↓

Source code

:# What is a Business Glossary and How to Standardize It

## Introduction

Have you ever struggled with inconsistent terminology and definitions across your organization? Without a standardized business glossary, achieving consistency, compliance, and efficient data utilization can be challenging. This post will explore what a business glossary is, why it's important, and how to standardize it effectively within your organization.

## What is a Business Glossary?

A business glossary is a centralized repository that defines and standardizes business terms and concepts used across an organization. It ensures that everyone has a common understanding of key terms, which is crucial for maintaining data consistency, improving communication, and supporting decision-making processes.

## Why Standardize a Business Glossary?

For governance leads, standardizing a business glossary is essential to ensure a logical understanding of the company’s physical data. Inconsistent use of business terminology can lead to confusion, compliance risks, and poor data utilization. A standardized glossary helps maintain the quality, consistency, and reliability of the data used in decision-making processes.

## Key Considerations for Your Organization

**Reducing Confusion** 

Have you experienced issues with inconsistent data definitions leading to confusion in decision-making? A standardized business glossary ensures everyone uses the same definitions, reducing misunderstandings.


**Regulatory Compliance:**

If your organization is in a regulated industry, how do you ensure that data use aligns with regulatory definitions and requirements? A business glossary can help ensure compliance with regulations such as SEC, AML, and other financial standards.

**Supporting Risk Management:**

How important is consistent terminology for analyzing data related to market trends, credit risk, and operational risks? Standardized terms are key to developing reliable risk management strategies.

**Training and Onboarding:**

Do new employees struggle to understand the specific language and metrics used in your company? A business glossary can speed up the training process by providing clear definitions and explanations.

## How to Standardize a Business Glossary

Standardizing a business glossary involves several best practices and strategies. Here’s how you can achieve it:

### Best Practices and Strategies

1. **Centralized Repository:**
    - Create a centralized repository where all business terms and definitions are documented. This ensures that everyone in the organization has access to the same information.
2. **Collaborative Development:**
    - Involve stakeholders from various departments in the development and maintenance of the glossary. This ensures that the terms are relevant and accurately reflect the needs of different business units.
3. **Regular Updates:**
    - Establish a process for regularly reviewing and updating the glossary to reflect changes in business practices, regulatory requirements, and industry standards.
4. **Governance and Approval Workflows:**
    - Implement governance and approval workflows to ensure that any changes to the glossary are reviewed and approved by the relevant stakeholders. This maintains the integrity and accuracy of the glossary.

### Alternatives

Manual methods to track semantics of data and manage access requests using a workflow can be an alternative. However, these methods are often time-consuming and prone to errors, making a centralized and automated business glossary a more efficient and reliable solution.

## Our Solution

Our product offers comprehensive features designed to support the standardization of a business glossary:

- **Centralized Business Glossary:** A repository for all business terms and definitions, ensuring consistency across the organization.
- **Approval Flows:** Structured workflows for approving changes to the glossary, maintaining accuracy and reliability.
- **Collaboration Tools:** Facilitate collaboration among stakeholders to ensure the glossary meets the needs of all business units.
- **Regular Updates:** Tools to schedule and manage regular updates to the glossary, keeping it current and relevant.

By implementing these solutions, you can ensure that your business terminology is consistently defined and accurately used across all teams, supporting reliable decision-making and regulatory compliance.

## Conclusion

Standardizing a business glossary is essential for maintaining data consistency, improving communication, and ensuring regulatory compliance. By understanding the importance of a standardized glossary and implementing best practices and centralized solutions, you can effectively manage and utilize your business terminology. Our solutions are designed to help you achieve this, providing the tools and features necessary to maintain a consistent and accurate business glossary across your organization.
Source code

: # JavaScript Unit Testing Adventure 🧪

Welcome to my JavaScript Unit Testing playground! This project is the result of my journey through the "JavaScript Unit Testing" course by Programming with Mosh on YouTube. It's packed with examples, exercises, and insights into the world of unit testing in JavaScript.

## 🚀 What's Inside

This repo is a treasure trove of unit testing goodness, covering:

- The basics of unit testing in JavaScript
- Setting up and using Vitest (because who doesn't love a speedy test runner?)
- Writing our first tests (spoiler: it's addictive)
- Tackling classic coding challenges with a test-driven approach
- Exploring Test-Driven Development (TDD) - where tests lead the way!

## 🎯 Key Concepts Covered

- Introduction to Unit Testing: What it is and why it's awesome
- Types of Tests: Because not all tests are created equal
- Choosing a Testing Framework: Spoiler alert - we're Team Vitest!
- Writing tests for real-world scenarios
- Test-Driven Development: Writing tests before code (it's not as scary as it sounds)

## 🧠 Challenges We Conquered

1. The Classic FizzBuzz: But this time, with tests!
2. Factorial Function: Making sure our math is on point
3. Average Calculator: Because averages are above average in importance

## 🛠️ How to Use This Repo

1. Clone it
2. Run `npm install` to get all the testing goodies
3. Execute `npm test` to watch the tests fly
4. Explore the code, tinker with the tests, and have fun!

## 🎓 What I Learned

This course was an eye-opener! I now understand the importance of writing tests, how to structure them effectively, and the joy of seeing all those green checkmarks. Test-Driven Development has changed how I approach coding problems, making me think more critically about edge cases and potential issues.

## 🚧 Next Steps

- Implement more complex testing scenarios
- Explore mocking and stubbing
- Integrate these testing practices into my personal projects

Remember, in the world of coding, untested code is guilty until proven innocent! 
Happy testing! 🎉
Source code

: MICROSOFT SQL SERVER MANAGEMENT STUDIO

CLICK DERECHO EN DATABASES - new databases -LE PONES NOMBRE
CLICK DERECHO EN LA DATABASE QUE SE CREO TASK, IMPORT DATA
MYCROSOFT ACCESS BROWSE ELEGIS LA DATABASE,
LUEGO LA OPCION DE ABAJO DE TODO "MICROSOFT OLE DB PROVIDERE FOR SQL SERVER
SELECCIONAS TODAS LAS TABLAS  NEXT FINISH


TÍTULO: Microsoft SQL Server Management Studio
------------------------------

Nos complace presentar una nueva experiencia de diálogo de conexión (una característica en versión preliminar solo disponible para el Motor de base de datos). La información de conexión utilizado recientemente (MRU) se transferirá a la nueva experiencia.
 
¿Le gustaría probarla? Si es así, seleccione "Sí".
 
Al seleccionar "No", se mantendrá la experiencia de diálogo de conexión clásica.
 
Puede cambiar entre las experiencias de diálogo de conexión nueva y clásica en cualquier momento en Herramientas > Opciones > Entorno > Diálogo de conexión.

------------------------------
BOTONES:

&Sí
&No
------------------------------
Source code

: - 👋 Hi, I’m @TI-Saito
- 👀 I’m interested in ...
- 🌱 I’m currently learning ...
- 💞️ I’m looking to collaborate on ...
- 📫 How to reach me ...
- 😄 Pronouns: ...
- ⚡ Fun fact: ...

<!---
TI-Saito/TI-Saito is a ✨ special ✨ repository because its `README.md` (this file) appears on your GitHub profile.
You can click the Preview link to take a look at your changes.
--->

↑

• What to work on
Retype each line above exactly as written.

• Output
Source code

:# What is a Business Glossary and How to Standardize It

## Introduction

Have you ever struggled with inconsistent terminology and definitions across your organization? Without a standardized business glossary, achieving consistency, compliance, and efficient data utilization can be challenging. This post will explore what a business glossary is, why it's important, and how to standardize it effectively within your organization.

## What is a Business Glossary?

A business glossary is a centralized repository that defines and standardizes business terms and concepts used across an organization. It ensures that everyone has a common understanding of key terms, which is crucial for maintaining data consistency, improving communication, and supporting decision-making processes.

## Why Standardize a Business Glossary?

For governance leads, standardizing a business glossary is essential to ensure a logical understanding of the company’s physical data. Inconsistent use of business terminology can lead to confusion, compliance risks, and poor data utilization. A standardized glossary helps maintain the quality, consistency, and reliability of the data used in decision-making processes.

## Key Considerations for Your Organization

**Reducing Confusion** 

Have you experienced issues with inconsistent data definitions leading to confusion in decision-making? A standardized business glossary ensures everyone uses the same definitions, reducing misunderstandings.


**Regulatory Compliance:**

If your organization is in a regulated industry, how do you ensure that data use aligns with regulatory definitions and requirements? A business glossary can help ensure compliance with regulations such as SEC, AML, and other financial standards.

**Supporting Risk Management:**

How important is consistent terminology for analyzing data related to market trends, credit risk, and operational risks? Standardized terms are key to developing reliable risk management strategies.

**Training and Onboarding:**

Do new employees struggle to understand the specific language and metrics used in your company? A business glossary can speed up the training process by providing clear definitions and explanations.

## How to Standardize a Business Glossary

Standardizing a business glossary involves several best practices and strategies. Here’s how you can achieve it:

### Best Practices and Strategies

1. **Centralized Repository:**
    - Create a centralized repository where all business terms and definitions are documented. This ensures that everyone in the organization has access to the same information.
2. **Collaborative Development:**
    - Involve stakeholders from various departments in the development and maintenance of the glossary. This ensures that the terms are relevant and accurately reflect the needs of different business units.
3. **Regular Updates:**
    - Establish a process for regularly reviewing and updating the glossary to reflect changes in business practices, regulatory requirements, and industry standards.
4. **Governance and Approval Workflows:**
    - Implement governance and approval workflows to ensure that any changes to the glossary are reviewed and approved by the relevant stakeholders. This maintains the integrity and accuracy of the glossary.

### Alternatives

Manual methods to track semantics of data and manage access requests using a workflow can be an alternative. However, these methods are often time-consuming and prone to errors, making a centralized and automated business glossary a more efficient and reliable solution.

## Our Solution

Our product offers comprehensive features designed to support the standardization of a business glossary:

- **Centralized Business Glossary:** A repository for all business terms and definitions, ensuring consistency across the organization.
- **Approval Flows:** Structured workflows for approving changes to the glossary, maintaining accuracy and reliability.
- **Collaboration Tools:** Facilitate collaboration among stakeholders to ensure the glossary meets the needs of all business units.
- **Regular Updates:** Tools to schedule and manage regular updates to the glossary, keeping it current and relevant.

By implementing these solutions, you can ensure that your business terminology is consistently defined and accurately used across all teams, supporting reliable decision-making and regulatory compliance.

## Conclusion

Standardizing a business glossary is essential for maintaining data consistency, improving communication, and ensuring regulatory compliance. By understanding the importance of a standardized glossary and implementing best practices and centralized solutions, you can effectively manage and utilize your business terminology. Our solutions are designed to help you achieve this, providing the tools and features necessary to maintain a consistent and accurate business glossary across your organization.
Source code

: # JavaScript Unit Testing Adventure 🧪

Welcome to my JavaScript Unit Testing playground! This project is the result of my journey through the "JavaScript Unit Testing" course by Programming with Mosh on YouTube. It's packed with examples, exercises, and insights into the world of unit testing in JavaScript.

## 🚀 What's Inside

This repo is a treasure trove of unit testing goodness, covering:

- The basics of unit testing in JavaScript
- Setting up and using Vitest (because who doesn't love a speedy test runner?)
- Writing our first tests (spoiler: it's addictive)
- Tackling classic coding challenges with a test-driven approach
- Exploring Test-Driven Development (TDD) - where tests lead the way!

## 🎯 Key Concepts Covered

- Introduction to Unit Testing: What it is and why it's awesome
- Types of Tests: Because not all tests are created equal
- Choosing a Testing Framework: Spoiler alert - we're Team Vitest!
- Writing tests for real-world scenarios
- Test-Driven Development: Writing tests before code (it's not as scary as it sounds)

## 🧠 Challenges We Conquered

1. The Classic FizzBuzz: But this time, with tests!
2. Factorial Function: Making sure our math is on point
3. Average Calculator: Because averages are above average in importance

## 🛠️ How to Use This Repo

1. Clone it
2. Run `npm install` to get all the testing goodies
3. Execute `npm test` to watch the tests fly
4. Explore the code, tinker with the tests, and have fun!

## 🎓 What I Learned

This course was an eye-opener! I now understand the importance of writing tests, how to structure them effectively, and the joy of seeing all those green checkmarks. Test-Driven Development has changed how I approach coding problems, making me think more critically about edge cases and potential issues.

## 🚧 Next Steps

- Implement more complex testing scenarios
- Explore mocking and stubbing
- Integrate these testing practices into my personal projects

Remember, in the world of coding, untested code is guilty until proven innocent! 
Happy testing! 🎉
Source code

: MICROSOFT SQL SERVER MANAGEMENT STUDIO

CLICK DERECHO EN DATABASES - new databases -LE PONES NOMBRE
CLICK DERECHO EN LA DATABASE QUE SE CREO TASK, IMPORT DATA
MYCROSOFT ACCESS BROWSE ELEGIS LA DATABASE,
LUEGO LA OPCION DE ABAJO DE TODO "MICROSOFT OLE DB PROVIDERE FOR SQL SERVER
SELECCIONAS TODAS LAS TABLAS  NEXT FINISH


TÍTULO: Microsoft SQL Server Management Studio
------------------------------

Nos complace presentar una nueva experiencia de diálogo de conexión (una característica en versión preliminar solo disponible para el Motor de base de datos). La información de conexión utilizado recientemente (MRU) se transferirá a la nueva experiencia.
 
¿Le gustaría probarla? Si es así, seleccione "Sí".
 
Al seleccionar "No", se mantendrá la experiencia de diálogo de conexión clásica.
 
Puede cambiar entre las experiencias de diálogo de conexión nueva y clásica en cualquier momento en Herramientas > Opciones > Entorno > Diálogo de conexión.

------------------------------
BOTONES:

&Sí
&No
------------------------------
Source code

: - 👋 Hi, I’m @TI-Saito
- 👀 I’m interested in ...
- 🌱 I’m currently learning ...
- 💞️ I’m looking to collaborate on ...
- 📫 How to reach me ...
- 😄 Pronouns: ...
- ⚡ Fun fact: ...

<!---
TI-Saito/TI-Saito is a ✨ special ✨ repository because its `README.md` (this file) appears on your GitHub profile.
You can click the Preview link to take a look at your changes.
--->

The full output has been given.